_Task prompt_
In the data below, find the line containing "후속 연산의 입력 순서에", then set down that line and every later line up to and including the line containing "상수시간으로 구현하고, Cortex-M85에", exactly.

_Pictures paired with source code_
· · ·
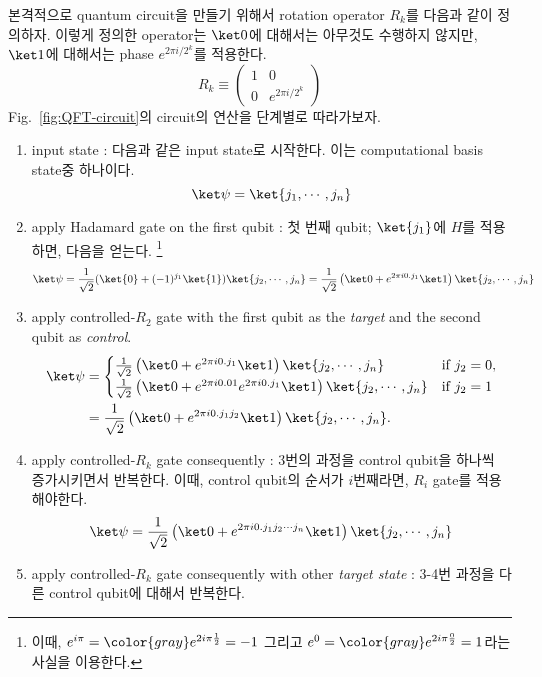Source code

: \vspace{1em}
본격적으로 quantum circuit을 만들기 위해서 rotation operator $R_k$를 다음과 같이 정의하자. 이렇게 정의한 operator는 $\ket 0$에 대해서는 아무것도 수행하지 않지만, $\ket 1$에 대해서는 phase $e^{2\pi i / 2^k}$를 적용한다.
\begin{equation*}
  R_k \equiv\left(\begin{array}{cc}
  1 & 0 \\
  0 & e^{2 \pi i / 2^k}
  \end{array}\right)
\end{equation*}
Fig.~\ref{fig:QFT-circuit}의 circuit의 연산을 단계별로 따라가보자.
\begin{enumerate}
  \item input state : 다음과 같은 input state로 시작한다. 이는 computational basis state중 하나이다.
  \begin{equation*}
    \ket \psi = \ket{j_1,\cdots, j_n}
  \end{equation*}
  \item apply Hadamard gate on the first qubit : 첫 번째 qubit; $\ket{j_1}$에 $H$를 적용하면, 다음을 얻는다.
  \footnote{이때, $e^{i\pi} = {\color{gray}e^{2i\pi \frac{1}{2}}} = -1$ 그리고 $e^{0} = {\color{gray}e^{2i\pi \frac{0}{2}}} = 1$라는 사실을 이용한다.}
  \begin{equation*}
    \ket \psi = \frac{1}{\sqrt 2} (\ket{0} + (-1)^{j_1}\ket{1})\ket{j_2, \cdots, j_n} = \frac{1}{\sqrt 2} \left( \ket 0 + e^{2\pi i 0.j_1} \ket 1 \right) \ket{j_2, \cdots, j_n}
  \end{equation*}
  \item apply controlled-$R_2$ gate with the first qubit as the \textit{target} and the second qubit as \textit{control}.
  \begin{align*}
    \ket \psi &= \begin{cases} 
        \frac{1}{\sqrt 2} \left( \ket 0 + e^{2\pi i 0.j_1} \ket 1 \right) \ket{j_2, \cdots, j_n} & \text{if } j_2 = 0, \\ 
        \frac{1}{\sqrt 2} \left( \ket 0 + e^{2\pi i 0.01} e^{2\pi i 0.j_1} \ket 1 \right) \ket{j_2, \cdots, j_n} & \text{if } j_2 = 1 
    \end{cases}\\ 
              &= \frac{1}{\sqrt 2} \left( \ket 0 + e^{2\pi i 0.j_1j_2} \ket 1 \right) \ket{j_2, \cdots, j_n}.
\end{align*}
\newpage
  \item apply controlled-$R_k$ gate consequently : 3번의 과정을 control qubit을 하나씩 증가시키면서 반복한다. 이때, control qubit의 순서가 $i$번째라면, $R_i$ gate를 적용해야한다.
  \begin{equation*}
    \ket \psi = \frac{1}{\sqrt 2} \left( \ket 0 + e^{2\pi i 0.j_1j_2 \cdots j_n} \ket 1 \right) \ket{j_2, \cdots, j_n} 
  \end{equation*}
  \item apply controlled-$R_k$ gate consequently with other \textit{target state}  : 3-4번 과정을 다른 control qubit에 대해서 반복한다. 
  

\end{enumerate}
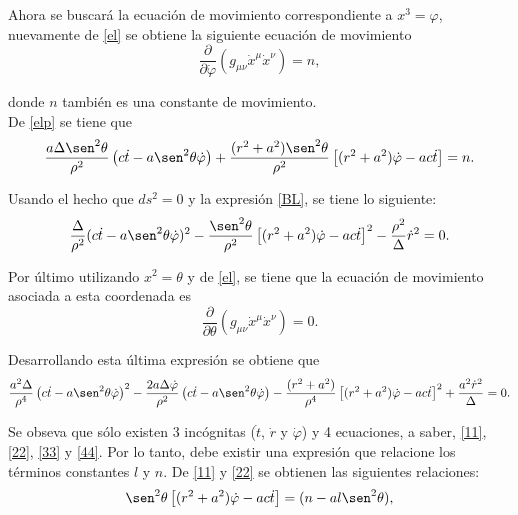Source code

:  Ahora se buscar\'a la ecuaci\'on de movimiento correspondiente a $x^3=\varphi$, nuevamente de \eqref{el} se obtiene la siguiente ecuaci\'on de movimiento
 \begin{equation}\label{elp}
 \frac{\partial}{\partial \dot{\varphi}}\left(g_{\mu \nu}\dot{x}^{\mu}\dot{x}^{\nu}\right)=n,
 \end{equation}
 
donde $n$ tambi\'en es una constante de movimiento.\\

De \eqref{elp} se tiene que
\begin{equation}\label{22}
\frac{a\Delta \sen^2 \theta}{\rho^2}\left(c\dot{t}-a\sen^2 \theta \dot{\varphi}\right)+\frac{(r^2+a^2)\sen^2 \theta}{\rho^2}\left[(r^2+a^2)\dot{\varphi}-ac\dot{t} \right]=n.
\end{equation}
 
Usando el hecho que $ds^2=0$ y la expresi\'on \eqref{BL}, se tiene lo siguiente:
\begin{equation}\label{33}
\frac{\Delta}{\rho^2}(c\dot{t}-a\sen^2\theta \dot{\varphi})^2-\frac{\sen^2\theta}{\rho^2}\left[(r^2+a^2)\dot{\varphi}-ac\dot{t} \right]^2-\frac{\rho^2}{\Delta}\dot{r}^2=0.
\end{equation} 
 
Por \'ultimo utilizando $x^2=\theta$ y de \eqref{el}, se tiene que la ecuaci\'on de movimiento asociada a esta coordenada es
\begin{equation}
\frac{\partial }{\partial \theta}\left(g_{\mu \nu}\dot{x}^{\mu}\dot{x}^{\nu} \right)=0.
\end{equation} 

Desarrollando esta \'ultima expresi\'on se obtiene que
\begin{equation}\label{44}
\frac{a^2\Delta}{\rho^4}\left(c\dot{t}-a\sen^2 \theta \dot{\varphi} \right)^2-\frac{2a\Delta \dot{\varphi}}{\rho^2}\left(c\dot{t}-a\sen^2 \theta \dot{\varphi} \right)-\frac{(r^2+a^2)}{\rho^4}\left[(r^2+a^2)\dot{\varphi}-ac\dot{t} \right]^2+\frac{a^2\dot{r}^2}{\Delta}=0.
\end{equation}
 
Se obseva que s\'olo existen 3 inc\'ognitas ($\dot{t}$, $\dot{r}$ y $\dot{\varphi}$) y 4 ecuaciones, a saber, \eqref{11}, \eqref{22}, \eqref{33} y \eqref{44}. Por lo tanto, debe existir una expresi\'on que relacione los t\'erminos constantes $l$ y $n$. De \eqref{11} y \eqref{22} se obtienen las siguientes relaciones:
\begin{equation}\label{55}
\sen^2\theta \left[(r^2+a^2)\dot{\varphi}-ac\dot{t} \right]=(n-al\sen^2\theta),
\end{equation}
 

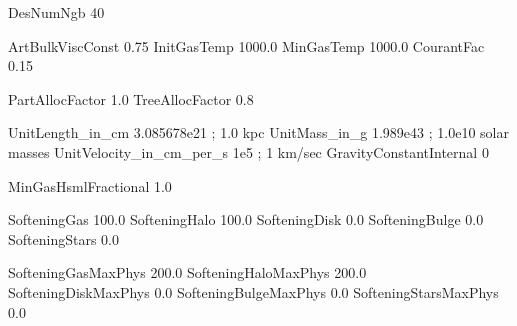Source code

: 
DesNumNgb           40

ArtBulkViscConst    0.75
InitGasTemp         1000.0  %
MinGasTemp          1000.0    
CourantFac          0.15



PartAllocFactor       1.0
TreeAllocFactor       0.8




UnitLength_in_cm         3.085678e21        ;  1.0 kpc
UnitMass_in_g            1.989e43           ;  1.0e10 solar masses
UnitVelocity_in_cm_per_s 1e5                ;  1 km/sec
GravityConstantInternal  0



MinGasHsmlFractional     1.0  %

SofteningGas       100.0
SofteningHalo      100.0
SofteningDisk      0.0
SofteningBulge     0.0           
SofteningStars     0.0

SofteningGasMaxPhys       200.0
SofteningHaloMaxPhys      200.0
SofteningDiskMaxPhys      0.0
SofteningBulgeMaxPhys     0.0           
SofteningStarsMaxPhys     0.0












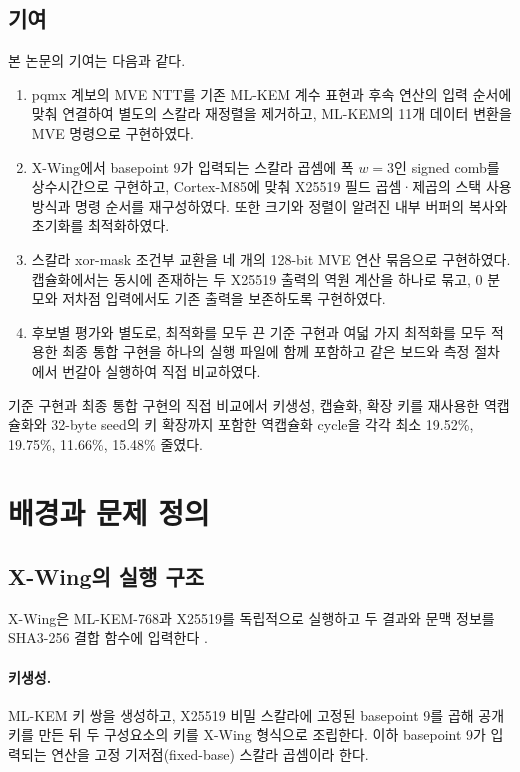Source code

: \documentclass[runningheads,orivec]{llncs}
\newcommand{\xwing}{X-Wing}
\begin{document}
\subsection{기여}

본 논문의 기여는 다음과 같다.
\begin{enumerate}[leftmargin=*,itemsep=2pt]
\item pqmx 계보의 MVE NTT를 기존 ML-KEM 계수 표현과 후속 연산의 입력 순서에
      맞춰 연결하여 별도의 스칼라 재정렬을 제거하고, ML-KEM의 11개 데이터 변환을
      MVE 명령으로 구현하였다.
\item \xwing{}에서 basepoint 9가 입력되는 스칼라 곱셈에 폭 $w=3$인 signed comb를
      상수시간으로 구현하고, Cortex-M85에 맞춰 X25519 필드 곱셈·제곱의 스택 사용
      방식과 명령 순서를 재구성하였다. 또한 크기와 정렬이 알려진 내부 버퍼의 복사와
      초기화를 최적화하였다.
\item 스칼라 xor-mask 조건부 교환을 네 개의 128-bit MVE 연산 묶음으로 구현하였다.
      캡슐화에서는 동시에 존재하는 두 X25519 출력의 역원 계산을 하나로 묶고,
      0 분모와 저차점 입력에서도 기존 출력을 보존하도록 구현하였다.
\item 후보별 평가와 별도로, 최적화를 모두 끈 기준 구현과 여덟 가지 최적화를 모두
      적용한 최종 통합 구현을 하나의 실행 파일에 함께 포함하고 같은 보드와 측정
      절차에서 번갈아 실행하여 직접 비교하였다.
\end{enumerate}

기준 구현과 최종 통합 구현의 직접 비교에서 키생성, 캡슐화, 확장 키를 재사용한
역캡슐화와 32-byte seed의 키 확장까지 포함한 역캡슐화 cycle을 각각 최소
19.52\%, 19.75\%, 11.66\%, 15.48\% 줄였다.

\section{배경과 문제 정의}\label{sec:background}

\subsection{\xwing{}의 실행 구조}

\xwing{}은 ML-KEM-768과 X25519를 독립적으로 실행하고 두 결과와 문맥 정보를
SHA3-256 결합 함수에 입력한다 \cite{XWingDraft10,FIPS203,RFC7748}.

\paragraph{키생성.}
ML-KEM 키 쌍을 생성하고, X25519 비밀 스칼라에 고정된 basepoint 9를 곱해 공개키를
만든 뒤 두 구성요소의 키를 \xwing{} 형식으로 조립한다. 이하 basepoint 9가 입력되는
연산을 고정 기저점(fixed-base) 스칼라 곱셈이라 한다.
\end{document}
· · ·
_Finished task_
\item pqmx 계보의 MVE NTT를 기존 ML-KEM 계수 표현과 후속 연산의 입력 순서에
      맞춰 연결하여 별도의 스칼라 재정렬을 제거하고, ML-KEM의 11개 데이터 변환을
      MVE 명령으로 구현하였다.
\item \xwing{}에서 basepoint 9가 입력되는 스칼라 곱셈에 폭 $w=3$인 signed comb를
      상수시간으로 구현하고, Cortex-M85에 맞춰 X25519 필드 곱셈·제곱의 스택 사용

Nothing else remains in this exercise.